O casamento –mesmo sem papel passado e cerimônia religiosa– é um projeto de vida do qual não é fácil se desfazer. Mesmo com a evolução dos costumes, há muitos fatores envolvidos, e o amor é apenas um deles. Com a independência econômica da mulher, a queda do tabu da virgindade e a legalização do divórcio, a situação do adultério também sofreu mudanças.

"Ninguém precisa mais permanecer na relação quando acontece uma traição. A divisão dos bens é administrada pela Justiça. Mas a questão da rejeição não desaparece. Uma vez que as pessoas escolhem com quem se relacionam,  ser ‘trocado’ é uma ofensa. Por essa razão muita gente evita ao máximo confrontá-la. Negar para si mesmo a traição nos protege dessa dor e do vexame social", diz a psicóloga Maria Teresa Reginato.
 
Negação é um mecanismo de defesa humano, que tenta preservar o psiquismo da dor nas mais diversas circunstâncias: doenças, desastres, tragédias, mortes. "No entanto, qualquer mecanismo de defesa psíquico é um instrumento de uso limitado, porque não podemos passar a vida toda evitando as feridas emocionais. Precisamos aprender a lidar com elas ou adoecemos", afirma Maria Teresa. 
 

 

Fugir não resolve

 
A fuga traz mais malefícios do que vantagens ao relacionamento.

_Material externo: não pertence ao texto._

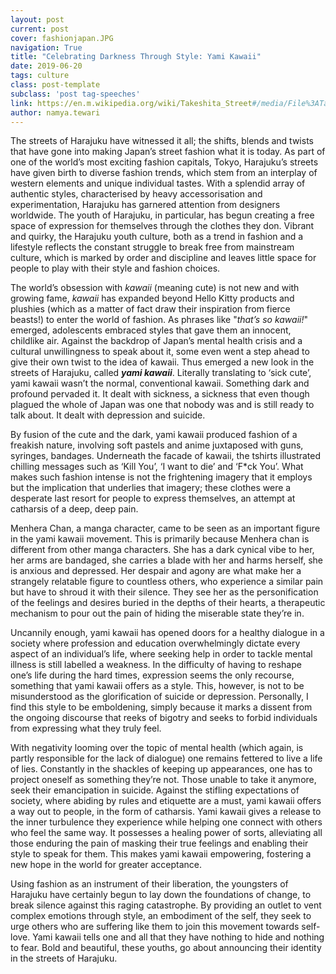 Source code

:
 ```yaml
---
layout: post
current: post
cover: fashionjapan.JPG
navigation: True
title: "Celebrating Darkness Through Style: Yami Kawaii"
date: 2019-06-20
tags: culture
class: post-template
subclass: 'post tag-speeches'
link: https://en.m.wikipedia.org/wiki/Takeshita_Street#/media/File%3ATakeshita_street_2012.JPG
author: namya.tewari
---
```

The streets of Harajuku have witnessed it all; the shifts, blends and twists that have gone into making Japan’s street fashion what it is today. As part of one of the world’s most exciting fashion capitals, Tokyo, Harajuku’s streets have given birth to diverse fashion trends, which stem from an interplay of western elements and unique individual tastes. With a splendid array of authentic styles, characterised by heavy accessorisation and experimentation, Harajuku has garnered attention from designers worldwide. The youth of Harajuku, in particular, has begun creating a free space of expression for themselves through the clothes they don. Vibrant and quirky, the Harajuku youth culture, both as a trend in fashion and a lifestyle reflects the constant struggle to break free from mainstream culture, which is marked by order and discipline and leaves little space for people to play with their style and fashion choices.

  

The world’s obsession with *kawaii* (meaning cute) is not new and with growing fame, *kawaii* has expanded beyond Hello Kitty products and plushies (which as a matter of fact draw their inspiration from fierce beasts!) to enter the world of fashion. As phrases like "*that’s so kawaii!*" emerged, adolescents embraced styles that gave them an innocent, childlike air. Against the backdrop of Japan’s mental health crisis and a cultural unwillingness to speak about it, some even went a step ahead to give their own twist to the idea of kawaii. Thus emerged a new look in the streets of Harajuku, called ***yami kawaii***. Literally translating to ‘sick cute’, yami kawaii wasn’t the normal, conventional kawaii. Something dark and profound pervaded it. It dealt with sickness, a sickness that even though plagued the whole of Japan was one that nobody was and is still ready to talk about. It dealt with depression and suicide.

  

By fusion of the cute and the dark, yami kawaii produced fashion of a freakish nature, involving soft pastels and anime juxtaposed with guns, syringes, bandages. Underneath the facade of kawaii, the tshirts illustrated chilling messages such as ‘Kill You’, ‘I want to die’ and ‘F*ck You’. What makes such fashion intense is not the frightening imagery that it employs but the implication that underlies that imagery; these clothes were a desperate last resort for people to express themselves, an attempt at catharsis of a deep, deep pain.

  

Menhera Chan, a manga character, came to be seen as an important figure in the yami kawaii movement. This is primarily because Menhera chan is different from other manga characters. She has a dark cynical vibe to her, her arms are bandaged, she carries a blade with her and harms herself, she is anxious and depressed. Her despair and agony are what make her a strangely relatable figure to countless others, who experience a similar pain but have to shroud it with their silence. They see her as the personification of the feelings and desires buried in the depths of their hearts, a therapeutic mechanism to pour out the pain of hiding the miserable state they’re in.

  

Uncannily enough, yami kawaii has opened doors for a healthy dialogue in a society where profession and education overwhelmingly dictate every aspect of an individual’s life, where seeking help in order to tackle mental illness is still labelled a weakness. In the difficulty of having to reshape one’s life during the hard times, expression seems the only recourse, something that yami kawaii offers as a style. This, however, is not to be misunderstood as the glorification of suicide or depression. Personally, I find this style to be emboldening, simply because it marks a dissent from the ongoing discourse that reeks of bigotry and seeks to forbid individuals from expressing what they truly feel.

With negativity looming over the topic of mental health (which again, is partly responsible for the lack of dialogue) one remains fettered to live a life of lies. Constantly in the shackles of keeping up appearances, one has to project oneself as something they’re not. Those unable to take it anymore, seek their emancipation in suicide. Against the stifling expectations of society, where abiding by rules and etiquette are a must, yami kawaii offers a way out to people, in the form of catharsis. Yami kawaii gives a release to the inner turbulence they experience while helping one connect with others who feel the same way. It possesses a healing power of sorts, alleviating all those enduring the pain of masking their true feelings and enabling their style to speak for them. This makes yami kawaii empowering, fostering a new hope in the world for greater acceptance.

  

Using fashion as an instrument of their liberation, the youngsters of Harajuku have certainly begun to lay down the foundations of change, to break silence against this raging catastrophe. By providing an outlet to vent complex emotions through style, an embodiment of the self, they seek to urge others who are suffering like them to join this movement towards self-love. Yami kawaii tells one and all that they have nothing to hide and nothing to fear. Bold and beautiful, these youths, go about announcing their identity in the streets of Harajuku.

O principal é o afastamento do casal. 

De acordo com a psicóloga Marjorie Vicente, aos poucos, a pessoa traída vai perdendo a autoconfiança, o respeito por si mesma e o limite do que é aceitável ou não. "Esse é o resultado de viver em desacordo com os próprios valores", declara.

Se a fidelidade é fundamental e importante para uma pessoa, dor, raiva e ressentimento vão se acumulado. É inevitável que, no dia em que ela chegar ao limite, o resultado seja desastroso (bem pior do que se tivesse encarado a situação desde o início).

Para acabar com o sofrimento sufocado, é preciso perder o medo de enfrentar a realidade. Como? O primeiro passo é compreender que, por pior que seja assumir a verdade, esse é o melhor caminho. A infelicidade faz mal para a saúde física e mental, segundo especialistas.

"Enfrentar a vida como ela é pode ser difícil, dói, dá trabalho, mas traz amadurecimento e novas oportunidades de felicidade. A crise pode significar uma oportunidade de mudança, de rever o que está errado e o que se pode mudar", afirma Carmen Cerqueira Cesar.